Four years ago, Cropp filmed a documentary, "The Coral Reefs are Dying," that took him around the world. His conversations are peppered with references to "the viz" -- how far divers can see through coral-studded depths.
And the viz, he says -- even in this sparsely populated, remote part of the globe -- is clearly succumbing to increasingly clouded coastal waters.
In this case, the cloudiness is due to runoff of nitrogen and other pollutants from farming and land clearing along the coast of the Australian state of Queensland.
Since he began diving in the resplendent, rainbow depths of the reef in the early 1950s, Cropp says, he's seen average visibility at some favorite spots cut in half. Most of the changes came since the 1980s, as wetlands were converted to well-fertilized sugar cane farms and clearing of native vegetation for ranching and farming accelerated.
"To get what's happened, you have to go to the older divers, because around the world the plunge in water clarity, the majority of it, occurred 20 years ago or more," Cropp says. "If you knew the corals before the plunge, well, it has been dramatic."

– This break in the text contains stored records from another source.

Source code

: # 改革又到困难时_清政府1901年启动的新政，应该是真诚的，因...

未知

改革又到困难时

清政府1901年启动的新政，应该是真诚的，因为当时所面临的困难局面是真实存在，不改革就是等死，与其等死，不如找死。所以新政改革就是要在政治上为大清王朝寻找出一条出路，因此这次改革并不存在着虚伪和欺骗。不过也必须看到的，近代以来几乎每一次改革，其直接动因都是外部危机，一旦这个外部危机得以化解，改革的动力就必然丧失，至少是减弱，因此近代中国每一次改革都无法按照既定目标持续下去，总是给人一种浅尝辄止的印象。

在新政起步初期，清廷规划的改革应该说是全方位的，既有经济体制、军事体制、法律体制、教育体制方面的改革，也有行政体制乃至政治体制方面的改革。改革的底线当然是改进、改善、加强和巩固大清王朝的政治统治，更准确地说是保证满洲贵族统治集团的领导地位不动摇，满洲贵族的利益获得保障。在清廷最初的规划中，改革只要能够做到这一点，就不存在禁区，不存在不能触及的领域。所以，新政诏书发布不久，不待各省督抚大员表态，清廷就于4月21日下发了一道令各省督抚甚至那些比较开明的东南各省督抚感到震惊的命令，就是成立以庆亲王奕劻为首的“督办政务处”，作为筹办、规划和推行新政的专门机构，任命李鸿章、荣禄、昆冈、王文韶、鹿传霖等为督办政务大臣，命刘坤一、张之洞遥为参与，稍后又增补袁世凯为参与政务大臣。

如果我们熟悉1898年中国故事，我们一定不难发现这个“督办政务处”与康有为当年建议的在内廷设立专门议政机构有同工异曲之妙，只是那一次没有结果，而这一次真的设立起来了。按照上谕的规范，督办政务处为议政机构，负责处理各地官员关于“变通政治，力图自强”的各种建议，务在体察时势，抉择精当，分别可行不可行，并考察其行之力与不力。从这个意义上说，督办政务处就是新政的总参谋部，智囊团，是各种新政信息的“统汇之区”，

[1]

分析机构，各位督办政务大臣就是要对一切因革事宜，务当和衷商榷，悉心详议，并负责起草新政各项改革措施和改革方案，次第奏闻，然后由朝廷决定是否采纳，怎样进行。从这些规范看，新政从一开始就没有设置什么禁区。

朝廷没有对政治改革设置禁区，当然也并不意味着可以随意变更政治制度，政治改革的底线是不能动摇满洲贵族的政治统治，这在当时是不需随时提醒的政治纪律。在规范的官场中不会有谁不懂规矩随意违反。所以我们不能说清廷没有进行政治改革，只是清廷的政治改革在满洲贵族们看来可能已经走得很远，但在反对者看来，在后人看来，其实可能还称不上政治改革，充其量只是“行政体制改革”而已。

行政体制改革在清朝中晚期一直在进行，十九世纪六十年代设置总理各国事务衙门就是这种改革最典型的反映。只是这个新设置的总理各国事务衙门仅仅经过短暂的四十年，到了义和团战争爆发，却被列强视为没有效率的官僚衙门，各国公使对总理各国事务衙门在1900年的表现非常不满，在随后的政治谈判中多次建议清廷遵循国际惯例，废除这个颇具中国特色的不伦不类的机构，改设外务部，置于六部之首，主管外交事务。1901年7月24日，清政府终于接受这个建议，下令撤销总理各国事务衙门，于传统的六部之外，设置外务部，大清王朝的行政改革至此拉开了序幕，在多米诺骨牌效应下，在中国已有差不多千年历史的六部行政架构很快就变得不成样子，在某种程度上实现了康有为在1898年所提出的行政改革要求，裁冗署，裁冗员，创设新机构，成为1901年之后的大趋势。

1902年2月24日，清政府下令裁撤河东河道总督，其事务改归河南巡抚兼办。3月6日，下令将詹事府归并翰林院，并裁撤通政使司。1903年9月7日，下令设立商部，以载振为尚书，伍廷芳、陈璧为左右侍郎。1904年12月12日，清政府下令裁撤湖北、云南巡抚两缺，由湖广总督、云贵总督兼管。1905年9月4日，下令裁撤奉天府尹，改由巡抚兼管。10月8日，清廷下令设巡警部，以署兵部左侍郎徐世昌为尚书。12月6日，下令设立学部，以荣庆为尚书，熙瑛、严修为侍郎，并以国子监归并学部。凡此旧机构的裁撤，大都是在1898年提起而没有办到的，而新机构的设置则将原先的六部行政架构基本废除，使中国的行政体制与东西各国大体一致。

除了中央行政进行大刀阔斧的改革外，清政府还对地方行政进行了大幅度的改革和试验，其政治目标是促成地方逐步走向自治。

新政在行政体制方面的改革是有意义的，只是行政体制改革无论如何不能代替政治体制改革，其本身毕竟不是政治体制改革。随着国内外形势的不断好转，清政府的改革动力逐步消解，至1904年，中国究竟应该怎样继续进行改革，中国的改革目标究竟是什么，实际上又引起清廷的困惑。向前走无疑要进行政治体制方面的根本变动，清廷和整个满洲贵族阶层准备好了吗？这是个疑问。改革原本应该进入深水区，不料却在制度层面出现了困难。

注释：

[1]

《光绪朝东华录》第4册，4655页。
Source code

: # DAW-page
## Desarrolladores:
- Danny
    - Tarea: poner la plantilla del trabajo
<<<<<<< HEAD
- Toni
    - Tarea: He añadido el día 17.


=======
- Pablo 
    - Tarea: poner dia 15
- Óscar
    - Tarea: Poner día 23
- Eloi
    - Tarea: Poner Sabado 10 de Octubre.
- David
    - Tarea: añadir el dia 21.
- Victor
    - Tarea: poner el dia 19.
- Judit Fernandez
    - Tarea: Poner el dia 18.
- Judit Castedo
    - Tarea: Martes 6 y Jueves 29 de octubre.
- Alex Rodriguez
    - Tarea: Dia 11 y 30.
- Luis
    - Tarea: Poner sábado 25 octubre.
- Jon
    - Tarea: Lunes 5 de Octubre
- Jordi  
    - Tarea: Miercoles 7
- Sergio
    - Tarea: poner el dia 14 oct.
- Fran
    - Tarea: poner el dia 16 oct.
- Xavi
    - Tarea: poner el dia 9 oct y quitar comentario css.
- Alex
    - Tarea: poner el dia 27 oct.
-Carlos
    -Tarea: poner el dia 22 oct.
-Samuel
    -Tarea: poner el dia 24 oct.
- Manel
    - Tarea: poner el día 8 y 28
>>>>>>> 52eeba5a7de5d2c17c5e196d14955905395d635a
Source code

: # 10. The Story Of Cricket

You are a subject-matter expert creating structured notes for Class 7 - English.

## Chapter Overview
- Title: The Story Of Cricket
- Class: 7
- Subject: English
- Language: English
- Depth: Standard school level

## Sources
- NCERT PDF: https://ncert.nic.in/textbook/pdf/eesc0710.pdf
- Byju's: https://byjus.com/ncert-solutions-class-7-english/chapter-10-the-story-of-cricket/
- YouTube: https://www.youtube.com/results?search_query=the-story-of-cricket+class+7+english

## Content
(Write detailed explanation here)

Cropp concedes that the evidence that such pollutants as nitrogen are a significant threat to Australia's corals is "mostly anecdotal" and not backed conclusively by science.
And overall, the Great Barrier Reef is regarded as among the healthier of the world's greatly troubled coral ecosystems. Almost 60 percent of all reefs around the world are considered at high to moderate risk from pollution, global warming of seawater and overfishing -- often with dynamite or cyanide.
Scientists at the Australian Institute of Marine Science (AIMS) in Townsville note that the Great Barrier Reef stretches more than 1,200 miles and ranges up to 120 miles offshore. So making blanket statements about its health is like generalizing about water quality from Maine to South Carolina.
But "we know there is a problem, and we know we can't wait for the science to sort it all out," says Jon Brodie, who manages the vast, 1,400-square-mile Great Barrier Reef Marine Park, which includes 2,800 coral reefs.
Brodie and AIMS scientists say levels of nutrients flowing from rivers onto the reef now are almost four times natural levels, with much of the change in recent decades.
There's "very strong evidence" that runoff of fertilizers and sediment from Queensland's agriculture and land clearing is threatening the 800 reefs closest to shore, says AIMS researcher Katerina Fabricius. And it also could be slowly affecting many of the park's 2,000 offshore reefs -- including some as far as 12 miles out from the coast.
Compared with a naturally turbid and fertile system like the Chesapeake Bay, the levels of sediment and nitrogen on the Great Barrier Reef are quite low. Australia is a dry continent, and its largest rivers run dry for years at a time. Its ancient soils have been weathered of most of their nutrients.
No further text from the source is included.